How to succeed in cyber crisis management and avoid a Tower of Babel
Although cyberattacks have become more common, handling them remains extremely challenging for organizations. Even if things go well on the technical level, incident response (IR) is still a stressful and hectic process across the company; this is the reality of cyber crisis management.
For cyber professionals, the aftermath of handling an attack can often feel like winning the battle but losing the war. I have seen this feeling unfold numerous times during the past six years as I have handled more than 400 cyber incidents of all kinds, including attacks carried out by criminal and state-backed groups.
For example, I recently managed a cyber incident in a large company where, on a technical level, the handling of the incident was excellent but the cooperation with the management was complex and frustrating, a real Tower of Babel. The tech teams did not speak a language that the business side, including senior members of the organization’s management, could understand. The management could not work at a pace and with the flexibility required for the rapidly changing cyber world. And mistakes in the management’s decision-making on legal issues, business and information system continuity, and on what was communicated to personnel and the public ultimately had an effect on the technical activity to remedy the incident and the perception of how it was handled.
Obviously, every organization must have a systematic plan for evaluating, identifying, and dealing technically with a cyber incident. But every company must also prepare for IR at the organizational level. To do that, there should be an orderly and continuous process of cyber crisis management readiness.
Step 1: Determining organizational assumptions and defining roles
Organizations need to develop a working assumption of the main threat factors, targets, and practical ramifications of a cyberattack. The organization should also identify the main scenarios they may need to deal with, including a situation that results in shutting down the main business activities and a situation in which sensitive information is leaked or stolen. These should be made based on the nature of the organization, the sector in which it operates, its geographic location and history of cyber events. These scenarios should be updated constantly as the business and the threats change and grow. Publicly listed companies should also be aware of the risks to image and finances that could come with attacks as regulations increasingly require reporting of cyber incidents.
In addition, each organization needs to determine its guiding principles, by answering key questions like whether it would negotiate with attackers and whether they would ever consider paying a ransom. It also needs to decide who will mitigate an attack – an internal team or an hired third party. Finally, the company should determine who among its management is the risk owner for each step of dealing with an attack. Companies can use the RACI Matrix for this, which helps determine who is Responsible, Accountable, Consulted and Informed at each stage of a cyber crisis.
Step 2: Building an integrated action plan across all departments
Each department needs to build a plan for dealing with cyber crisis scenarios. For example, the legal department will understand in advance any regulatory requirements, including what information needs to be shared with investors, customers or the public. The external relations department will prepare in advance the framework for bulletins or announcements related to a cyberattack, as well as a potential distribution list.
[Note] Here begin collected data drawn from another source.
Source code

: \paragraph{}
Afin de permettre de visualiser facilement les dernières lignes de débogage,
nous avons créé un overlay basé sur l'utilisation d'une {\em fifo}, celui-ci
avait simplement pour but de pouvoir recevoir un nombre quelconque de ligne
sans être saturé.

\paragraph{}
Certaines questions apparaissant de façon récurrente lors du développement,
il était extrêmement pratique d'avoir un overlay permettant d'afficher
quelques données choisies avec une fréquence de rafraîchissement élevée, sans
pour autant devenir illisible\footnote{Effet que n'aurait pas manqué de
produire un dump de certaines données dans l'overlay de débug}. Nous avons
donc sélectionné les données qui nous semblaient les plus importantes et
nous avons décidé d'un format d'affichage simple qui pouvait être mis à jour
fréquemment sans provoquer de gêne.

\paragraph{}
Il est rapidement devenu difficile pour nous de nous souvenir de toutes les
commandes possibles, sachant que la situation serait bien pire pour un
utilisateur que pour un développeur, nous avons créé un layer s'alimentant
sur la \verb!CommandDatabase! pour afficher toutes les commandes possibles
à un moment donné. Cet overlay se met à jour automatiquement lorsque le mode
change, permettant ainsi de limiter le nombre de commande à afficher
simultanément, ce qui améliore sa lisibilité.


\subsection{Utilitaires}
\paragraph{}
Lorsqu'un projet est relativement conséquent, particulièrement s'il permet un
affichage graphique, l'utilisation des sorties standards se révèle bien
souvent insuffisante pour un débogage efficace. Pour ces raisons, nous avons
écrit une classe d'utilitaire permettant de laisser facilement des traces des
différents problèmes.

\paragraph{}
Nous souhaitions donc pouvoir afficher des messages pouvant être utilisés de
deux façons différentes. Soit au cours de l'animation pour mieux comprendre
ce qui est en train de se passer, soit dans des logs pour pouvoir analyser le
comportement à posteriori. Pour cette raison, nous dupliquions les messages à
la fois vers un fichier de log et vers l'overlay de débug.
The management of the company needs to make sure each department knows its role, has a plan, and that the plans are synchronized and coordinated across departments.
Step 3: Building an IR plan
Organizations need to determine which infrastructure will be used during the mitigation of a cyberattack, including which information technology infrastructure will be used to manage the attack, and have contingency plans for situations in which the corporate networks and IT systems are not functioning. When possible, the plan should also consider how to ensure business continuity during the mitigation process.
This part of the plan also involves appointing which individuals will manage the mitigation process and setting up a rotation of shifts around the clock, so that someone from the organization will always be on duty in the event of an ongoing cyber emergency.
Step 4: Practicing the plan at the departmental and organizational level
Building a plan is not enough, it should be practiced through drills and rehearsals both inside departments and at the overall organizational level. This allows companies to recognize any gaps in the plan and to remedy them effectively.
Holding a drill is also an effective way to involve all managers and employees. This helps make them more aware of the role and importance of cybersecurity, and how it is not just a technical issue but an existential concern that involves all parts of an organization.
These days, no one can completely avoid an attack, and believing so would be naïve. But the next best thing to stopping an attack is mitigating it.
It is possible to assess the main results of different types of attacks, and each department has the responsibility to develop cyber crisis management plans. This will allow them to manage the crisis, rather than be managed by it. The involved parties will be able to communicate and avoid a “Tower of Babel” situation. Ultimately, this will reduce mistakes and damage to the organization, shorten the duration of crisis response, and result in less frustration for the many stakeholders inside and outside of the organization.